----- DATASET EXCERPTS
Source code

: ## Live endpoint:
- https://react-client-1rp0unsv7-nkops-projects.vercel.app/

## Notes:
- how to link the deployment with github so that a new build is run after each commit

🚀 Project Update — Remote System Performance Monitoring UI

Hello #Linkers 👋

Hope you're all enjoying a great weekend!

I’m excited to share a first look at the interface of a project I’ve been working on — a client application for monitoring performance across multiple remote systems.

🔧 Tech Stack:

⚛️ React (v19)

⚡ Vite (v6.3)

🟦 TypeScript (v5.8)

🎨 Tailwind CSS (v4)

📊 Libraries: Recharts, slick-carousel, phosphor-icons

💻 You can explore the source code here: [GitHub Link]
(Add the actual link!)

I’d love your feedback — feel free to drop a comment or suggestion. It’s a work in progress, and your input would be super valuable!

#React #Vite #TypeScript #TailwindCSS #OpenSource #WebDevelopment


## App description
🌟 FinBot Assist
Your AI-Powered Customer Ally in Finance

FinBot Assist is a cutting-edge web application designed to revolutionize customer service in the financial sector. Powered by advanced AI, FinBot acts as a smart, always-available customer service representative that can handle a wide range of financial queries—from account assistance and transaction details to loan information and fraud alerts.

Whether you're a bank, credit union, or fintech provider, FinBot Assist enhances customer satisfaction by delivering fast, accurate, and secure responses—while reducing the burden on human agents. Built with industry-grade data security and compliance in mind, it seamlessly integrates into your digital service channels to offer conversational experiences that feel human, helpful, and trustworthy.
----------
TASK => Would you return all of the data exactly as it stands above?

TASK ANSWER =>
Source code

: ## Live endpoint:
- https://react-client-1rp0unsv7-nkops-projects.vercel.app/

## Notes:
- how to link the deployment with github so that a new build is run after each commit

🚀 Project Update — Remote System Performance Monitoring UI

Hello #Linkers 👋

Hope you're all enjoying a great weekend!

I’m excited to share a first look at the interface of a project I’ve been working on — a client application for monitoring performance across multiple remote systems.

🔧 Tech Stack:

⚛️ React (v19)

⚡ Vite (v6.3)

🟦 TypeScript (v5.8)

🎨 Tailwind CSS (v4)

📊 Libraries: Recharts, slick-carousel, phosphor-icons

💻 You can explore the source code here: [GitHub Link]
(Add the actual link!)

I’d love your feedback — feel free to drop a comment or suggestion. It’s a work in progress, and your input would be super valuable!

#React #Vite #TypeScript #TailwindCSS #OpenSource #WebDevelopment


## App description
🌟 FinBot Assist
Your AI-Powered Customer Ally in Finance

FinBot Assist is a cutting-edge web application designed to revolutionize customer service in the financial sector. Powered by advanced AI, FinBot acts as a smart, always-available customer service representative that can handle a wide range of financial queries—from account assistance and transaction details to loan information and fraud alerts.

Whether you're a bank, credit union, or fintech provider, FinBot Assist enhances customer satisfaction by delivering fast, accurate, and secure responses—while reducing the burden on human agents. Built with industry-grade data security and compliance in mind, it seamlessly integrates into your digital service channels to offer conversational experiences that feel human, helpful, and trustworthy.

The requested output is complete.